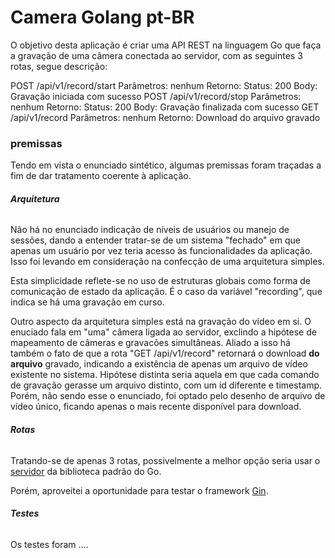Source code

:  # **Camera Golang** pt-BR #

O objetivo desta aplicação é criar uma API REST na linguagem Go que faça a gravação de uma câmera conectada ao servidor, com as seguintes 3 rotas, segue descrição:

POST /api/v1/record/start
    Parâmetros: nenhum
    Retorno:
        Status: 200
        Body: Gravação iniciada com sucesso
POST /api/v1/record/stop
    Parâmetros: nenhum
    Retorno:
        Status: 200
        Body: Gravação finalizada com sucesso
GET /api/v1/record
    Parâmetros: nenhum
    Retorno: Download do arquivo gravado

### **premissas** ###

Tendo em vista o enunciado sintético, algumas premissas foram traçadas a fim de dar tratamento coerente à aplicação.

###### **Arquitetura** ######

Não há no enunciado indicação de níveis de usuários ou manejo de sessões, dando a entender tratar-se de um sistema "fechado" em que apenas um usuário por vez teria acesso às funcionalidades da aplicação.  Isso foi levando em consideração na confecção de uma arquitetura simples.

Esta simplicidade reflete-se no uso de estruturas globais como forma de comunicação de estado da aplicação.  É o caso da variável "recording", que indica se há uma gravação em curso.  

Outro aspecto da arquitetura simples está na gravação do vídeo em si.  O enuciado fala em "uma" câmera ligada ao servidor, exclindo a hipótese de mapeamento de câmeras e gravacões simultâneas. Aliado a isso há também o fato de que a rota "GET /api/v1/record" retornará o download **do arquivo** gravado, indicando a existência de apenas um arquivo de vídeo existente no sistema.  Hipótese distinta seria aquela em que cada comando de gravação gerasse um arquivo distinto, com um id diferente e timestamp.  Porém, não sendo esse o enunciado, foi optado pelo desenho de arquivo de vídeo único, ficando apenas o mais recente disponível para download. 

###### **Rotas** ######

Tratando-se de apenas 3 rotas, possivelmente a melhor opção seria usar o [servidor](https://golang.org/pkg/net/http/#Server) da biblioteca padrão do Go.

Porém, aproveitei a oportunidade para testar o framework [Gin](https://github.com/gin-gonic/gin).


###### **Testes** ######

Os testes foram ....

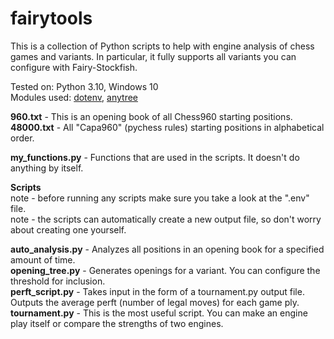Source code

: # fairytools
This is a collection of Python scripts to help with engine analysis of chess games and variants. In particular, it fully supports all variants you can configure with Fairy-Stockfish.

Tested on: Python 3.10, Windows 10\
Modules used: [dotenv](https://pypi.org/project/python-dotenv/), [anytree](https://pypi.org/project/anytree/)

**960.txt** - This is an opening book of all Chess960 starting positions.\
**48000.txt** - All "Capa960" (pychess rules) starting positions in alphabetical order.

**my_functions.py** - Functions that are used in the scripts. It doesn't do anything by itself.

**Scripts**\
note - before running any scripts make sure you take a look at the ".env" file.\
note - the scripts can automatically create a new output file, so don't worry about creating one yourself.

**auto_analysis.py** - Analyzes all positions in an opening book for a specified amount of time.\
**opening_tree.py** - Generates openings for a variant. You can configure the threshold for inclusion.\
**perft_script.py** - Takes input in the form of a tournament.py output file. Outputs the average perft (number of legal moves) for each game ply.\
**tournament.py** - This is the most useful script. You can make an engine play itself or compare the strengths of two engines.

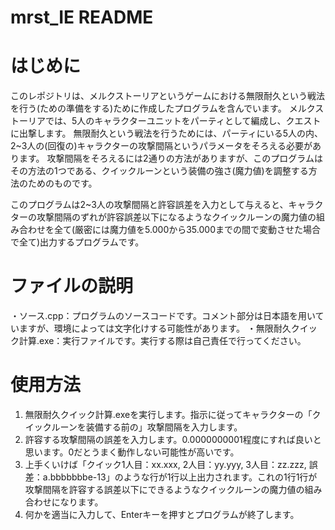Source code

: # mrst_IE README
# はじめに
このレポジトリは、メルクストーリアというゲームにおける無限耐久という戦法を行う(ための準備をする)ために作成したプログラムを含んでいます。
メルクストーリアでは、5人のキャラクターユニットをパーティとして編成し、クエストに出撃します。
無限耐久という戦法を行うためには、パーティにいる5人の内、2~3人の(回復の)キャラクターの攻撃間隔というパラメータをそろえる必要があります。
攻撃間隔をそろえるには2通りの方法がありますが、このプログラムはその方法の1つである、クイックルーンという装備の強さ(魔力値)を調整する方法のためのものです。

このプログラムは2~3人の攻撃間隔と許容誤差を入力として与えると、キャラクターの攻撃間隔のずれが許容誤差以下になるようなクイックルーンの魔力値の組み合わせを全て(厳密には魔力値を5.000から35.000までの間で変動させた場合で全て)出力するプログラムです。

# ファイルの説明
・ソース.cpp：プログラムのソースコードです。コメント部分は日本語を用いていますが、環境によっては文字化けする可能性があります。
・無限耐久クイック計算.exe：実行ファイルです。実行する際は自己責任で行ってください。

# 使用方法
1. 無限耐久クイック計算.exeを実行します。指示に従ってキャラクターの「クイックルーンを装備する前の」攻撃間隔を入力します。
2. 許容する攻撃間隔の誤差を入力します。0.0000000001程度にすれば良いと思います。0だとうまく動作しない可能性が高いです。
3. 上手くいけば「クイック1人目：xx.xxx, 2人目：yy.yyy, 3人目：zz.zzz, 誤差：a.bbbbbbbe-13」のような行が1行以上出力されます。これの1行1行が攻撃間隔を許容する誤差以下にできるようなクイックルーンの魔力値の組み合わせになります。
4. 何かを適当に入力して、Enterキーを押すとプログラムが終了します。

============================================================

WHAT THIS TASK INVOLVES => Looking at the entries above, count each line in which the word "output" occurs, then give the total and nothing further.

THE COMPLETED TASK => 2